[Dataset items]
================================

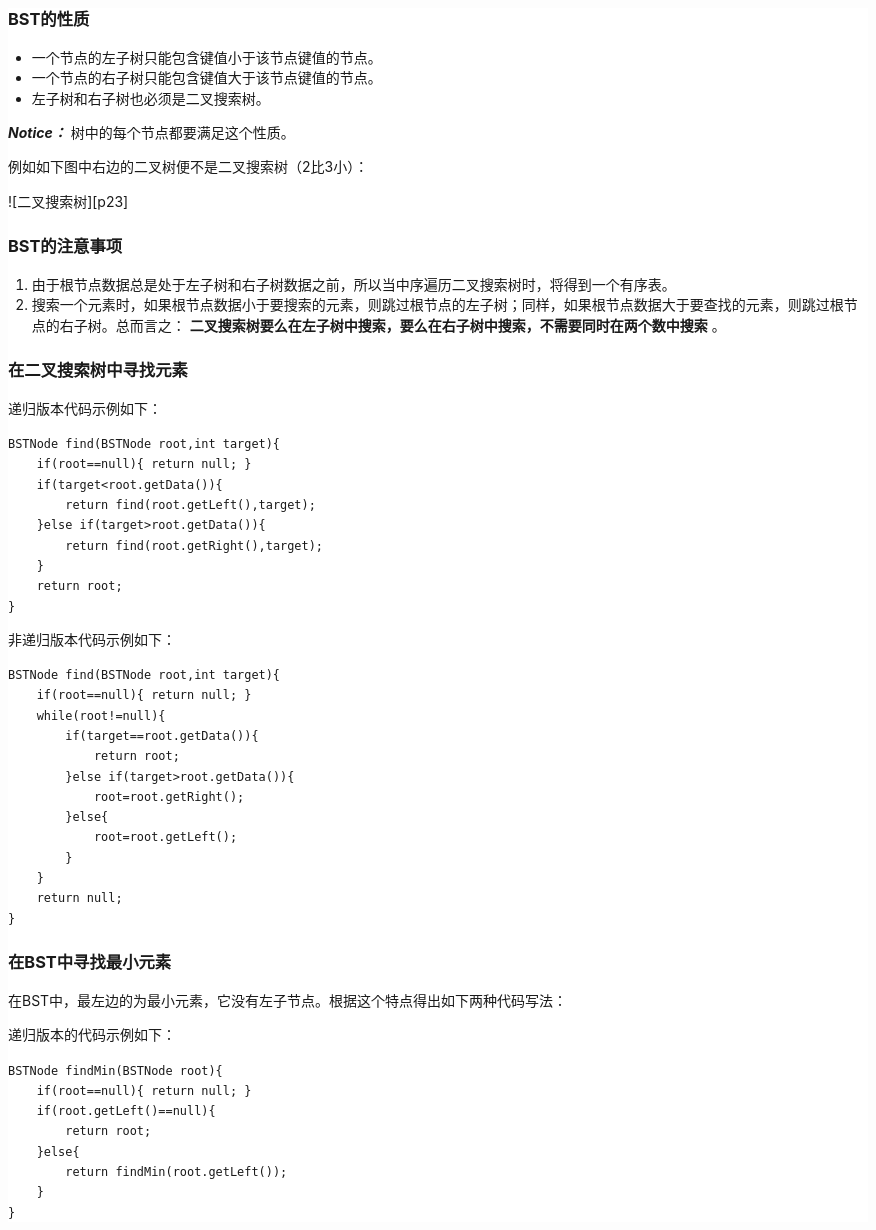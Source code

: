 ### BST的性质
- 一个节点的左子树只能包含键值小于该节点键值的节点。
- 一个节点的右子树只能包含键值大于该节点键值的节点。
- 左子树和右子树也必须是二叉搜索树。

***Notice：*** 树中的每个节点都要满足这个性质。

例如如下图中右边的二叉树便不是二叉搜索树（2比3小）：

![二叉搜索树][p23]

### BST的注意事项
1. 由于根节点数据总是处于左子树和右子树数据之前，所以当中序遍历二叉搜索树时，将得到一个有序表。
2. 搜索一个元素时，如果根节点数据小于要搜索的元素，则跳过根节点的左子树；同样，如果根节点数据大于要查找的元素，则跳过根节点的右子树。总而言之： **二叉搜索树要么在左子树中搜索，要么在右子树中搜索，不需要同时在两个数中搜索** 。

### 在二叉搜索树中寻找元素
递归版本代码示例如下：

	BSTNode find(BSTNode root,int target){
		if(root==null){ return null; }
		if(target<root.getData()){
			return find(root.getLeft(),target);
		}else if(target>root.getData()){
			return find(root.getRight(),target);
		}
		return root;
	}

非递归版本代码示例如下：

	BSTNode find(BSTNode root,int target){
		if(root==null){ return null; }
		while(root!=null){
			if(target==root.getData()){
				return root;
			}else if(target>root.getData()){
				root=root.getRight();
			}else{
				root=root.getLeft();
			}
		}
		return null;
	}

### 在BST中寻找最小元素
在BST中，最左边的为最小元素，它没有左子节点。根据这个特点得出如下两种代码写法：

递归版本的代码示例如下：

	BSTNode findMin(BSTNode root){
		if(root==null){ return null; }
		if(root.getLeft()==null){
			return root;
		}else{
			return findMin(root.getLeft());
		}
	}
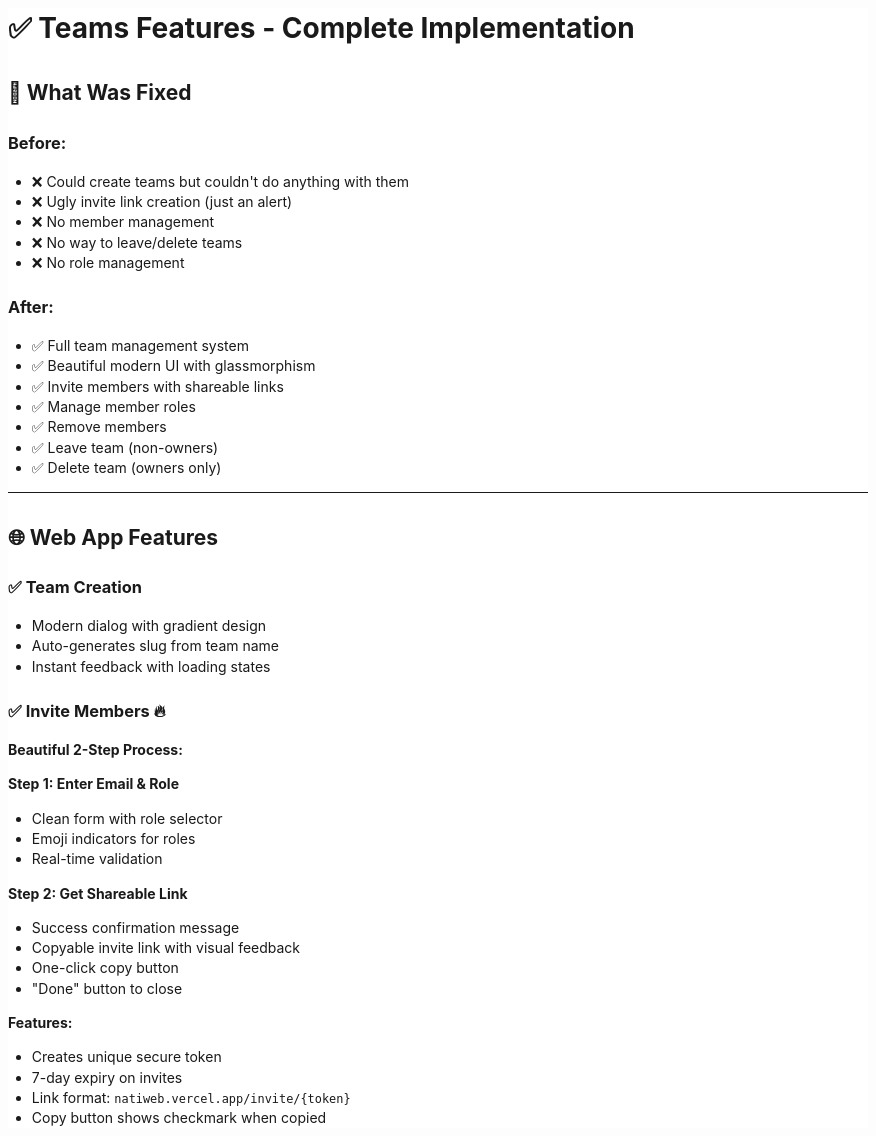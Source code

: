 # ✅ Teams Features - Complete Implementation

## 🎯 What Was Fixed

### **Before:**
- ❌ Could create teams but couldn't do anything with them
- ❌ Ugly invite link creation (just an alert)
- ❌ No member management
- ❌ No way to leave/delete teams
- ❌ No role management

### **After:**
- ✅ Full team management system
- ✅ Beautiful modern UI with glassmorphism
- ✅ Invite members with shareable links
- ✅ Manage member roles
- ✅ Remove members
- ✅ Leave team (non-owners)
- ✅ Delete team (owners only)

---

## 🌐 Web App Features

### **✅ Team Creation**
- Modern dialog with gradient design
- Auto-generates slug from team name
- Instant feedback with loading states

### **✅ Invite Members** 🔥
**Beautiful 2-Step Process:**

**Step 1: Enter Email & Role**
- Clean form with role selector
- Emoji indicators for roles
- Real-time validation

**Step 2: Get Shareable Link**
- Success confirmation message
- Copyable invite link with visual feedback
- One-click copy button
- "Done" button to close

**Features:**
- Creates unique secure token
- 7-day expiry on invites
- Link format: `natiweb.vercel.app/invite/{token}`
- Copy button shows checkmark when copied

================================

Work to be completed — Write out every entry above exactly as it stands, minus the pictures.

Task output —
Source code

: ### BST的性质
- 一个节点的左子树只能包含键值小于该节点键值的节点。
- 一个节点的右子树只能包含键值大于该节点键值的节点。
- 左子树和右子树也必须是二叉搜索树。

***Notice：*** 树中的每个节点都要满足这个性质。

例如如下图中右边的二叉树便不是二叉搜索树（2比3小）：

![二叉搜索树][p23]

### BST的注意事项
1. 由于根节点数据总是处于左子树和右子树数据之前，所以当中序遍历二叉搜索树时，将得到一个有序表。
2. 搜索一个元素时，如果根节点数据小于要搜索的元素，则跳过根节点的左子树；同样，如果根节点数据大于要查找的元素，则跳过根节点的右子树。总而言之： **二叉搜索树要么在左子树中搜索，要么在右子树中搜索，不需要同时在两个数中搜索** 。

### 在二叉搜索树中寻找元素
递归版本代码示例如下：

	BSTNode find(BSTNode root,int target){
		if(root==null){ return null; }
		if(target<root.getData()){
			return find(root.getLeft(),target);
		}else if(target>root.getData()){
			return find(root.getRight(),target);
		}
		return root;
	}

非递归版本代码示例如下：

	BSTNode find(BSTNode root,int target){
		if(root==null){ return null; }
		while(root!=null){
			if(target==root.getData()){
				return root;
			}else if(target>root.getData()){
				root=root.getRight();
			}else{
				root=root.getLeft();
			}
		}
		return null;
	}

### 在BST中寻找最小元素
在BST中，最左边的为最小元素，它没有左子节点。根据这个特点得出如下两种代码写法：

递归版本的代码示例如下：

	BSTNode findMin(BSTNode root){
		if(root==null){ return null; }
		if(root.getLeft()==null){
			return root;
		}else{
			return findMin(root.getLeft());
		}
	}
Source code

: # ✅ Teams Features - Complete Implementation

## 🎯 What Was Fixed

### **Before:**
- ❌ Could create teams but couldn't do anything with them
- ❌ Ugly invite link creation (just an alert)
- ❌ No member management
- ❌ No way to leave/delete teams
- ❌ No role management

### **After:**
- ✅ Full team management system
- ✅ Beautiful modern UI with glassmorphism
- ✅ Invite members with shareable links
- ✅ Manage member roles
- ✅ Remove members
- ✅ Leave team (non-owners)
- ✅ Delete team (owners only)

---

## 🌐 Web App Features

### **✅ Team Creation**
- Modern dialog with gradient design
- Auto-generates slug from team name
- Instant feedback with loading states

### **✅ Invite Members** 🔥
**Beautiful 2-Step Process:**

**Step 1: Enter Email & Role**
- Clean form with role selector
- Emoji indicators for roles
- Real-time validation

**Step 2: Get Shareable Link**
- Success confirmation message
- Copyable invite link with visual feedback
- One-click copy button
- "Done" button to close

**Features:**
- Creates unique secure token
- 7-day expiry on invites
- Link format: `natiweb.vercel.app/invite/{token}`
- Copy button shows checkmark when copied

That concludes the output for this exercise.